Your simplest solution is Cython. Simply cdef a function, without any internal objects, and release the GIL with the with nogil keyword.

A simple example taken from the documentation, which shows you how to release, and temporarily re-enable the GIL:

from cython.parallel import prange

cdef int func(Py_ssize_t n):
    cdef Py_ssize_t i

    for i in prange(n, nogil=True):
        if i == 8:
            with gil:
                raise Exception()
        elif i == 4:
            break
        elif i == 2:
            return i

Using a Different Interpreter

CPython has a GI, while Jython and IronPython do not. Be careful, as numerous C-libraries for high-performance computing may not work with IronPython or Jython (SciPy flirted with IronPython support, but dropped it long ago, and it will not work on a modern Python version).

Using MPI4Py

MPI, or Message Passing Interface, is a high-performance interface for languages like C and C++. It allows efficient parallel computations, and MPI4Py creates bindings for MPI for Python. For efficiency, you should only use MPI4Py with NumPy arrays.
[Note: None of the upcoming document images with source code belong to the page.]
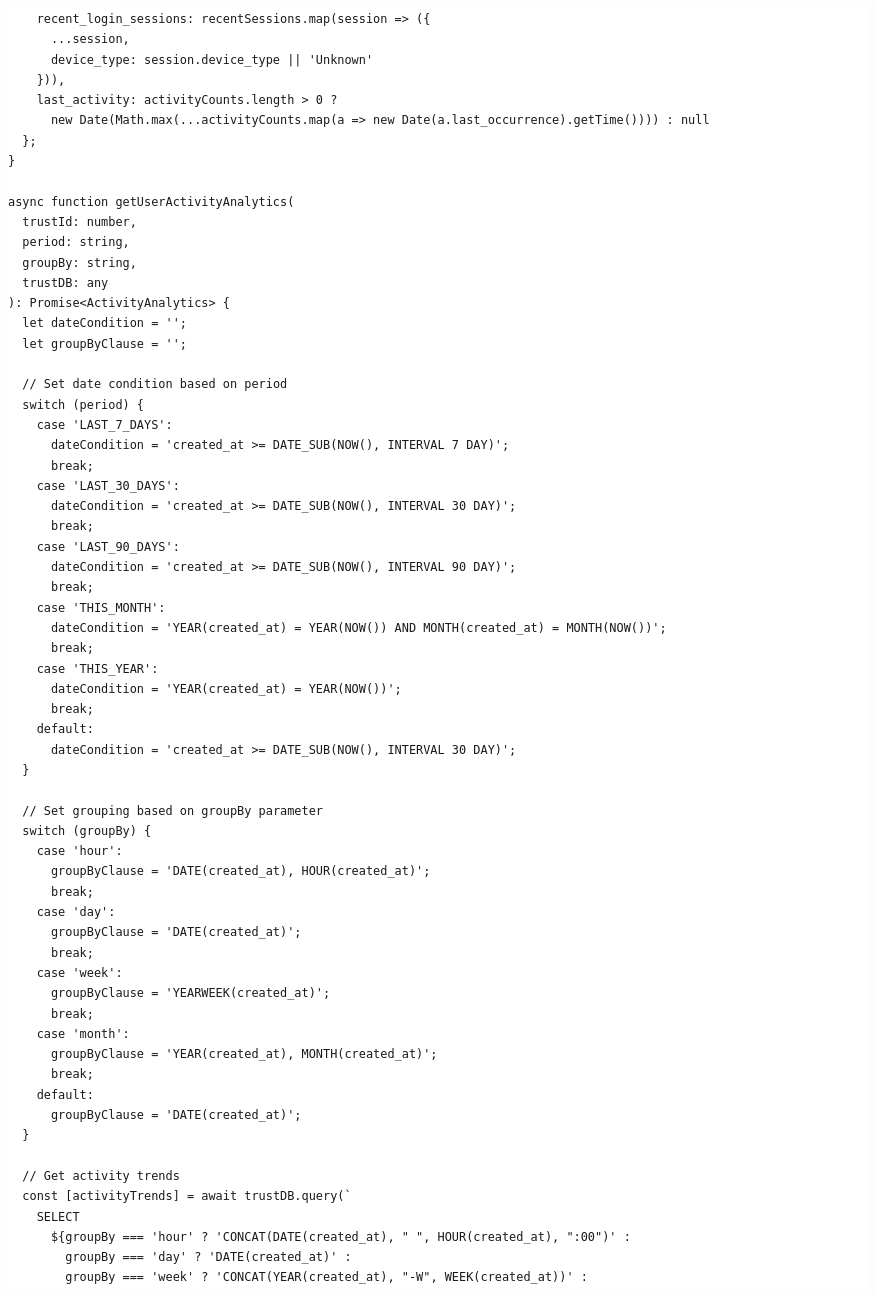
 ```
    recent_login_sessions: recentSessions.map(session => ({
      ...session,
      device_type: session.device_type || 'Unknown'
    })),
    last_activity: activityCounts.length > 0 ? 
      new Date(Math.max(...activityCounts.map(a => new Date(a.last_occurrence).getTime()))) : null
  };
}

async function getUserActivityAnalytics(
  trustId: number,
  period: string,
  groupBy: string,
  trustDB: any
): Promise<ActivityAnalytics> {
  let dateCondition = '';
  let groupByClause = '';
  
  // Set date condition based on period
  switch (period) {
    case 'LAST_7_DAYS':
      dateCondition = 'created_at >= DATE_SUB(NOW(), INTERVAL 7 DAY)';
      break;
    case 'LAST_30_DAYS':
      dateCondition = 'created_at >= DATE_SUB(NOW(), INTERVAL 30 DAY)';
      break;
    case 'LAST_90_DAYS':
      dateCondition = 'created_at >= DATE_SUB(NOW(), INTERVAL 90 DAY)';
      break;
    case 'THIS_MONTH':
      dateCondition = 'YEAR(created_at) = YEAR(NOW()) AND MONTH(created_at) = MONTH(NOW())';
      break;
    case 'THIS_YEAR':
      dateCondition = 'YEAR(created_at) = YEAR(NOW())';
      break;
    default:
      dateCondition = 'created_at >= DATE_SUB(NOW(), INTERVAL 30 DAY)';
  }
  
  // Set grouping based on groupBy parameter
  switch (groupBy) {
    case 'hour':
      groupByClause = 'DATE(created_at), HOUR(created_at)';
      break;
    case 'day':
      groupByClause = 'DATE(created_at)';
      break;
    case 'week':
      groupByClause = 'YEARWEEK(created_at)';
      break;
    case 'month':
      groupByClause = 'YEAR(created_at), MONTH(created_at)';
      break;
    default:
      groupByClause = 'DATE(created_at)';
  }
  
  // Get activity trends
  const [activityTrends] = await trustDB.query(`
    SELECT 
      ${groupBy === 'hour' ? 'CONCAT(DATE(created_at), " ", HOUR(created_at), ":00")' :
        groupBy === 'day' ? 'DATE(created_at)' :
        groupBy === 'week' ? 'CONCAT(YEAR(created_at), "-W", WEEK(created_at))' :
```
An example from their documentation is:

from mpi4py import MPI
import numpy

def matvec(comm, A, x):
    m = A.shape[0] # local rows
    p = comm.Get_size()
    xg = numpy.zeros(m*p, dtype='d')
    comm.Allgather([x,  MPI.DOUBLE],
                   [xg, MPI.DOUBLE])
    y = numpy.dot(A, xg)
    return y
Share:
38,927
Jack_The_Ripper
Author by

Jack_The_Ripper

Updated on July 25, 2022

Comments

  • Jack_The_Ripper
    Jack_The_Ripper almost 2 years

    I am currently using the threading function in python and got the following:

    In [1]:
    import threading
    threading.activeCount()
    
    Out[1]:
    4
    

    Now on my terminal, I use lscpu and learned there are 2 threads per core and I have access to 4 cores:

    kitty@FelineFortress:~$ lscpu
    Architecture:          x86_64
    CPU op-mode(s):        32-bit, 64-bit
    Byte Order:            Little Endian
    CPU(s):                8
    On-line CPU(s) list:   0-7
    Thread(s) per core:    2
    Core(s) per socket:    4
    Socket(s):             1
    NUMA node(s):          1
    Vendor ID:             GenuineIntel
    CPU family:            6
    Model:                 60
    Stepping:              3
    CPU MHz:               800.000
    BogoMIPS:              5786.45
    Virtualization:        VT-x
    L1d cache:             32K
    L1i cache:             32K
    L2 cache:              256K
    L3 cache:              8192K
    NUMA node0 CPU(s):     0-7
    

    Hence, I should have a lot more than 4 threads to access. Is there a python function I can use to increase the number of cores I am using (with example) to get more than 4 threads? Or even something to type on the terminal when launching ipython notebook like below:

    ipython notebook n_cores=3
    
  • Jack_The_Ripper
    Jack_The_Ripper about 8 years
    Is there a way for me to access multiple threads for each core?
  • Alex Huszagh
    Alex Huszagh about 8 years
    @Jack_The_Ripper, each multiprocessing instance can initiate threads, so yes, technically. But remember, these aren't native threads and so the threading guidelines aren't "fixed", they're guidelines. But since each thread does not improve performance, unless you have a very good reason, the practical answer is no. Using multiprocessing to boost performance by doing independent tasks separately, using multithreading to handle long, non-responsive tasks.
  • Admin
    Admin about 6 years
    @AlexanderHuszagh as this is almost 2 years old, can I kindly ask you to check if this is still applicable. Thank you stackoverflow.com/questions/48932854/…
  • Alex Huszagh
    Alex Huszagh about 6 years
    @Victor, it still is. Python's threading and the GIL have made numerous improvements, but fundamentally, only one thread can execute at a time since reference counting is still not thread-safe to my knowledge. Your best bet, if you are willing to use Cython, is with the no gil statement. There are also many other tools. I'll update my statement.
  • Alex Huszagh
    Alex Huszagh about 6 years
    @Victor Added numerous other tools to side-step the GIL, and an explanation of why the GIL is needed, without writing custom C extensions. Hopefully that helps.
  • Gavriel
    Gavriel over 4 years
    @AlexanderHuszagh how can I pass parameters to the worker? Let's say in your example I'd like to pass i and print: "Worker {i}"
  • Alex Huszagh
    Alex Huszagh over 4 years
    @Gavriel The docs still has an example for that here docs.python.org/2/library/…, and it's using the args keyword, which accepts a tuple of arguments to pass to the function. Please note if using a mutable type, the data will be a copy and so any changes you make will not be reflected in the type. If you need to share data, use SyncManager's collections: docs.python.org/3.5/library/…